Stored data entries:
================
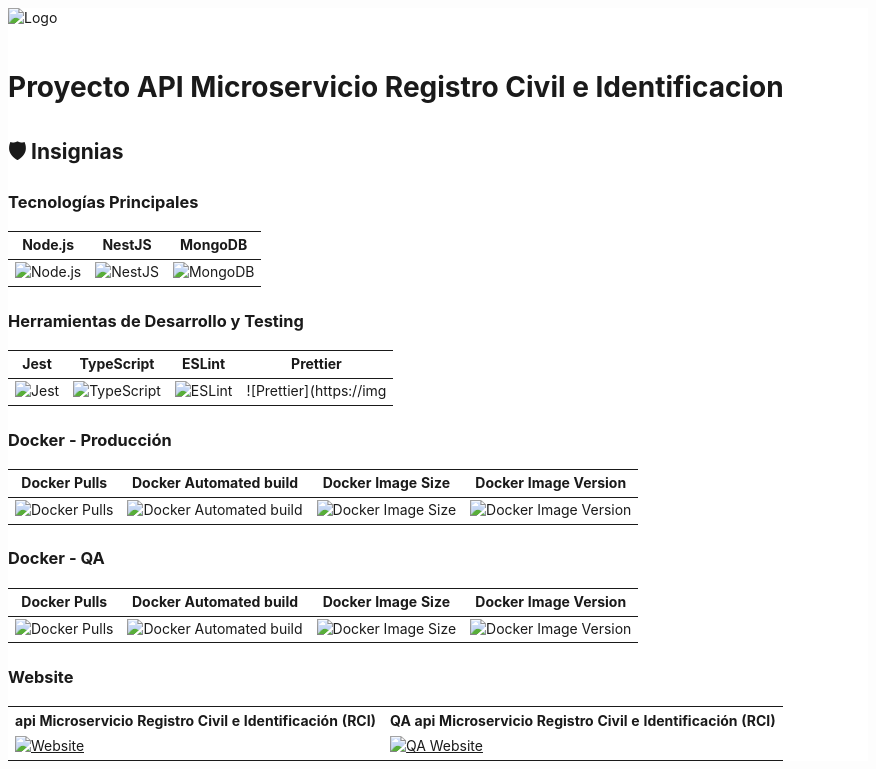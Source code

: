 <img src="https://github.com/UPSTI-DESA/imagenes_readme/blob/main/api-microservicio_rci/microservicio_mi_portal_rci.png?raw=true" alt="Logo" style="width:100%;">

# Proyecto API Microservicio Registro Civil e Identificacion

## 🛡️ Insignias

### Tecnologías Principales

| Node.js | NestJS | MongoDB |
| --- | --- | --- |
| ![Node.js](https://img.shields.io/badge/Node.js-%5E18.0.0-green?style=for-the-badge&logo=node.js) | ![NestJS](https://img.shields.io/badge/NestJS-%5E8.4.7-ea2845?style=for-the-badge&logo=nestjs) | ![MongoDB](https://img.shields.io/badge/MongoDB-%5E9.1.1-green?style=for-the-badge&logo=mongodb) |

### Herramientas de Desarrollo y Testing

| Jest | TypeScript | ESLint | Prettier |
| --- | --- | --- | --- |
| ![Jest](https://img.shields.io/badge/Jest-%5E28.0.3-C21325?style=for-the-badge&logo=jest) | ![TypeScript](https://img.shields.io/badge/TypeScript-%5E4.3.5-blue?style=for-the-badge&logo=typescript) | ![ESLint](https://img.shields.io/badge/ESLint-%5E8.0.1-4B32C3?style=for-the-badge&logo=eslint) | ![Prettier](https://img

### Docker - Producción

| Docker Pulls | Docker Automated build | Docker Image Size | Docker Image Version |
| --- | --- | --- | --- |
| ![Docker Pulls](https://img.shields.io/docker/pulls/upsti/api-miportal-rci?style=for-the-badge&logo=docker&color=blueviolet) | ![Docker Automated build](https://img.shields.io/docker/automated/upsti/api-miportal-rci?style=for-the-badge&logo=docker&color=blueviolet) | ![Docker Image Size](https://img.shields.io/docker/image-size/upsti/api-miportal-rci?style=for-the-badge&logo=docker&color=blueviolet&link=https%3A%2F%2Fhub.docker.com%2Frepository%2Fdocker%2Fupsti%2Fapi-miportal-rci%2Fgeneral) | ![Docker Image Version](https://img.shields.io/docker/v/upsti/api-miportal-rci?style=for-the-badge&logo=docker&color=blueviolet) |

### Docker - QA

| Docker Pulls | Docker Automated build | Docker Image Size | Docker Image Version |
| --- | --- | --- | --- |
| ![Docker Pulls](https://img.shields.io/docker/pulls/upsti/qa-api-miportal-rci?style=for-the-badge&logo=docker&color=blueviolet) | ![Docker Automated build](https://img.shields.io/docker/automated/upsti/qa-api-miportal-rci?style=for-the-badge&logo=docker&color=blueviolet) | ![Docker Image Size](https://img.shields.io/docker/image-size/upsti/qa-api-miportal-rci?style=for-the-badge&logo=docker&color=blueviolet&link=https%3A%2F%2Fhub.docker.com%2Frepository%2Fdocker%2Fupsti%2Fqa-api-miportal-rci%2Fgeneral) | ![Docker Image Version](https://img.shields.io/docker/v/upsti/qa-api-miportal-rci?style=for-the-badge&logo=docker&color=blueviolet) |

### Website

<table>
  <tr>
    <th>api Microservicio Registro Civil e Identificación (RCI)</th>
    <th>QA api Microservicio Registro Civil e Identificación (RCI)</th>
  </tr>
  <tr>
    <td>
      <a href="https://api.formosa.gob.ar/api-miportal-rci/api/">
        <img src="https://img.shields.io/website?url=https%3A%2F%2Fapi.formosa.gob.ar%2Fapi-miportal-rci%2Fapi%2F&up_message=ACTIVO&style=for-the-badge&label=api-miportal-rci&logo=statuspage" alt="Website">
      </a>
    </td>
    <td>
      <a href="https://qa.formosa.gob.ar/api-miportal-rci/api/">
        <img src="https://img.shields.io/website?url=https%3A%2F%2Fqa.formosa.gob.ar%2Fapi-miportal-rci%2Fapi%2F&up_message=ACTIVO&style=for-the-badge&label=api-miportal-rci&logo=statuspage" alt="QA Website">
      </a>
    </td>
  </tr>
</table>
================
Reproduce the entries above exactly, though not their pictures.

Source code

: <img src="https://github.com/UPSTI-DESA/imagenes_readme/blob/main/api-microservicio_rci/microservicio_mi_portal_rci.png?raw=true" alt="Logo" style="width:100%;">

# Proyecto API Microservicio Registro Civil e Identificacion

## 🛡️ Insignias

### Tecnologías Principales

| Node.js | NestJS | MongoDB |
| --- | --- | --- |
| ![Node.js](https://img.shields.io/badge/Node.js-%5E18.0.0-green?style=for-the-badge&logo=node.js) | ![NestJS](https://img.shields.io/badge/NestJS-%5E8.4.7-ea2845?style=for-the-badge&logo=nestjs) | ![MongoDB](https://img.shields.io/badge/MongoDB-%5E9.1.1-green?style=for-the-badge&logo=mongodb) |

### Herramientas de Desarrollo y Testing

| Jest | TypeScript | ESLint | Prettier |
| --- | --- | --- | --- |
| ![Jest](https://img.shields.io/badge/Jest-%5E28.0.3-C21325?style=for-the-badge&logo=jest) | ![TypeScript](https://img.shields.io/badge/TypeScript-%5E4.3.5-blue?style=for-the-badge&logo=typescript) | ![ESLint](https://img.shields.io/badge/ESLint-%5E8.0.1-4B32C3?style=for-the-badge&logo=eslint) | ![Prettier](https://img

### Docker - Producción

| Docker Pulls | Docker Automated build | Docker Image Size | Docker Image Version |
| --- | --- | --- | --- |
| ![Docker Pulls](https://img.shields.io/docker/pulls/upsti/api-miportal-rci?style=for-the-badge&logo=docker&color=blueviolet) | ![Docker Automated build](https://img.shields.io/docker/automated/upsti/api-miportal-rci?style=for-the-badge&logo=docker&color=blueviolet) | ![Docker Image Size](https://img.shields.io/docker/image-size/upsti/api-miportal-rci?style=for-the-badge&logo=docker&color=blueviolet&link=https%3A%2F%2Fhub.docker.com%2Frepository%2Fdocker%2Fupsti%2Fapi-miportal-rci%2Fgeneral) | ![Docker Image Version](https://img.shields.io/docker/v/upsti/api-miportal-rci?style=for-the-badge&logo=docker&color=blueviolet) |

### Docker - QA

| Docker Pulls | Docker Automated build | Docker Image Size | Docker Image Version |
| --- | --- | --- | --- |
| ![Docker Pulls](https://img.shields.io/docker/pulls/upsti/qa-api-miportal-rci?style=for-the-badge&logo=docker&color=blueviolet) | ![Docker Automated build](https://img.shields.io/docker/automated/upsti/qa-api-miportal-rci?style=for-the-badge&logo=docker&color=blueviolet) | ![Docker Image Size](https://img.shields.io/docker/image-size/upsti/qa-api-miportal-rci?style=for-the-badge&logo=docker&color=blueviolet&link=https%3A%2F%2Fhub.docker.com%2Frepository%2Fdocker%2Fupsti%2Fqa-api-miportal-rci%2Fgeneral) | ![Docker Image Version](https://img.shields.io/docker/v/upsti/qa-api-miportal-rci?style=for-the-badge&logo=docker&color=blueviolet) |

### Website

<table>
  <tr>
    <th>api Microservicio Registro Civil e Identificación (RCI)</th>
    <th>QA api Microservicio Registro Civil e Identificación (RCI)</th>
  </tr>
  <tr>
    <td>
      <a href="https://api.formosa.gob.ar/api-miportal-rci/api/">
        <img src="https://img.shields.io/website?url=https%3A%2F%2Fapi.formosa.gob.ar%2Fapi-miportal-rci%2Fapi%2F&up_message=ACTIVO&style=for-the-badge&label=api-miportal-rci&logo=statuspage" alt="Website">
      </a>
    </td>
    <td>
      <a href="https://qa.formosa.gob.ar/api-miportal-rci/api/">
        <img src="https://img.shields.io/website?url=https%3A%2F%2Fqa.formosa.gob.ar%2Fapi-miportal-rci%2Fapi%2F&up_message=ACTIVO&style=for-the-badge&label=api-miportal-rci&logo=statuspage" alt="QA Website">
      </a>
    </td>
  </tr>
</table>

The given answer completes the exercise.